--- START ---

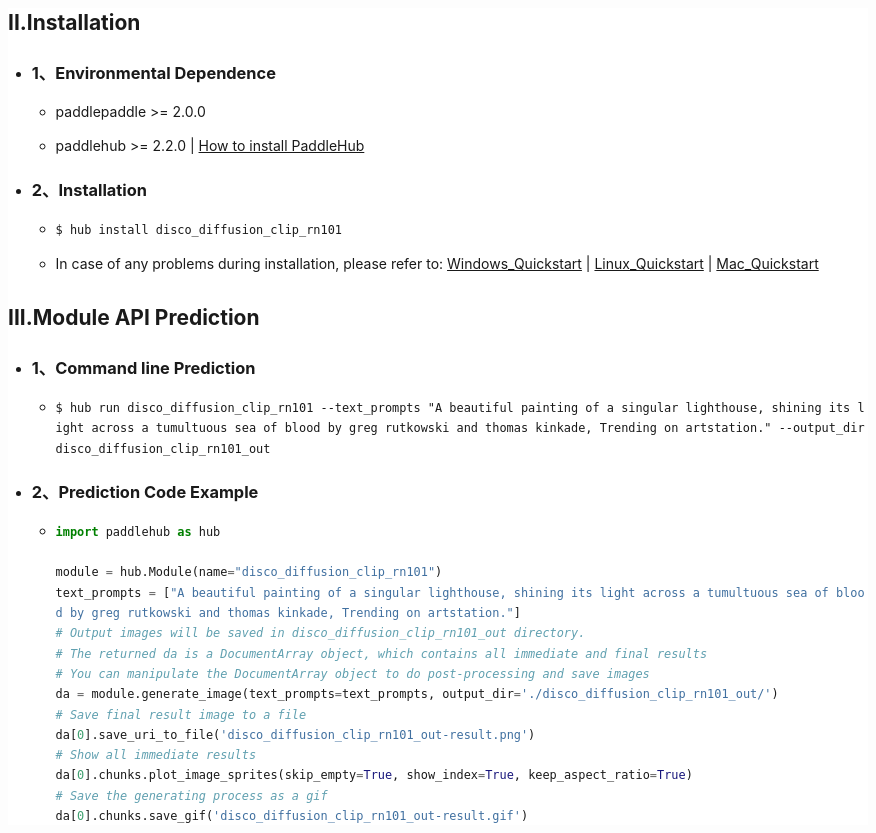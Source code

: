 ## II.Installation

- ### 1、Environmental Dependence

  - paddlepaddle >= 2.0.0

  - paddlehub >= 2.2.0    | [How to install PaddleHub](../../../../docs/docs_ch/get_start/installation.rst)

- ### 2、Installation

  - ```shell
    $ hub install disco_diffusion_clip_rn101
    ```
  - In case of any problems during installation, please refer to: [Windows_Quickstart](../../../../docs/docs_ch/get_start/windows_quickstart.md) | [Linux_Quickstart](../../../../docs/docs_ch/get_start/linux_quickstart.md) | [Mac_Quickstart](../../../../docs/docs_ch/get_start/mac_quickstart.md)


## III.Module API Prediction  

- ### 1、Command line Prediction

  - ```shell
    $ hub run disco_diffusion_clip_rn101 --text_prompts "A beautiful painting of a singular lighthouse, shining its light across a tumultuous sea of blood by greg rutkowski and thomas kinkade, Trending on artstation." --output_dir disco_diffusion_clip_rn101_out
    ```

- ### 2、Prediction Code Example

  - ```python
    import paddlehub as hub

    module = hub.Module(name="disco_diffusion_clip_rn101")
    text_prompts = ["A beautiful painting of a singular lighthouse, shining its light across a tumultuous sea of blood by greg rutkowski and thomas kinkade, Trending on artstation."]
    # Output images will be saved in disco_diffusion_clip_rn101_out directory.
    # The returned da is a DocumentArray object, which contains all immediate and final results
    # You can manipulate the DocumentArray object to do post-processing and save images
    da = module.generate_image(text_prompts=text_prompts, output_dir='./disco_diffusion_clip_rn101_out/')  
    # Save final result image to a file
    da[0].save_uri_to_file('disco_diffusion_clip_rn101_out-result.png')
    # Show all immediate results
    da[0].chunks.plot_image_sprites(skip_empty=True, show_index=True, keep_aspect_ratio=True)
    # Save the generating process as a gif
    da[0].chunks.save_gif('disco_diffusion_clip_rn101_out-result.gif')
    ```

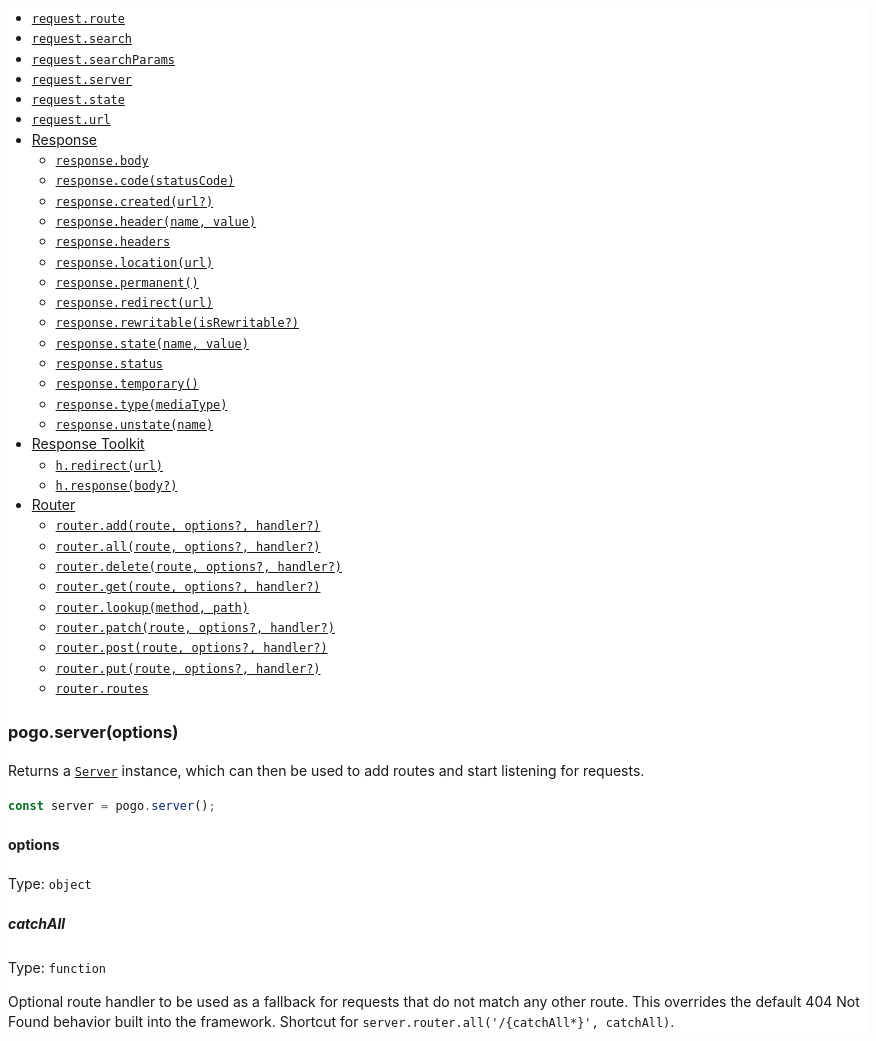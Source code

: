    - [`request.route`](#requestroute)
   - [`request.search`](#requestsearch)
   - [`request.searchParams`](#requestsearchparams)
   - [`request.server`](#requestserver)
   - [`request.state`](#requeststate)
   - [`request.url`](#requesturl)
 - [Response](#response)
   - [`response.body`](#responsebody)
   - [`response.code(statusCode)`](#responsecodestatuscode)
   - [`response.created(url?)`](#responsecreatedurl)
   - [`response.header(name, value)`](#responseheadername-value)
   - [`response.headers`](#responseheaders)
   - [`response.location(url)`](#responselocationurl)
   - [`response.permanent()`](#responsepermanent)
   - [`response.redirect(url)`](#responseredirecturl)
   - [`response.rewritable(isRewritable?)`](#responserewritableisrewritable)
   - [`response.state(name, value)`](#responsestatename-value)
   - [`response.status`](#responsestatus)
   - [`response.temporary()`](#responsetemporary)
   - [`response.type(mediaType)`](#responsetypemediatype)
   - [`response.unstate(name)`](#responseunstatename)
 - [Response Toolkit](#response-toolkit)
   - [`h.redirect(url)`](#hredirecturl)
   - [`h.response(body?)`](#hresponsebody)
 - [Router](#router)
   - [`router.add(route, options?, handler?)`](#routeraddroute-options-handler)
   - [`router.all(route, options?, handler?)`](#routerallroute-options-handler)
   - [`router.delete(route, options?, handler?)`](#routerdeleteroute-options-handler)
   - [`router.get(route, options?, handler?)`](#routergetroute-options-handler)
   - [`router.lookup(method, path)`](#routerlookupmethod-path)
   - [`router.patch(route, options?, handler?)`](#routerpatchroute-options-handler)
   - [`router.post(route, options?, handler?)`](#routerpostroute-options-handler)
   - [`router.put(route, options?, handler?)`](#routerputroute-options-handler)
   - [`router.routes`](#routerroutes)

### pogo.server(options)

Returns a [`Server`](#server) instance, which can then be used to add routes and start listening for requests.

```js
const server = pogo.server();
```

#### options

Type: `object`

##### catchAll

Type: `function`

Optional route handler to be used as a fallback for requests that do not match any other route. This overrides the default 404 Not Found behavior built into the framework. Shortcut for `server.router.all('/{catchAll*}', catchAll)`.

--- END ---

Gather all lines from the listing above in which "rutkowski" occurs.

    $ hub run disco_diffusion_clip_rn101 --text_prompts "A beautiful painting of a singular lighthouse, shining its light across a tumultuous sea of blood by greg rutkowski and thomas kinkade, Trending on artstation." --output_dir disco_diffusion_clip_rn101_out
    text_prompts = ["A beautiful painting of a singular lighthouse, shining its light across a tumultuous sea of blood by greg rutkowski and thomas kinkade, Trending on artstation."]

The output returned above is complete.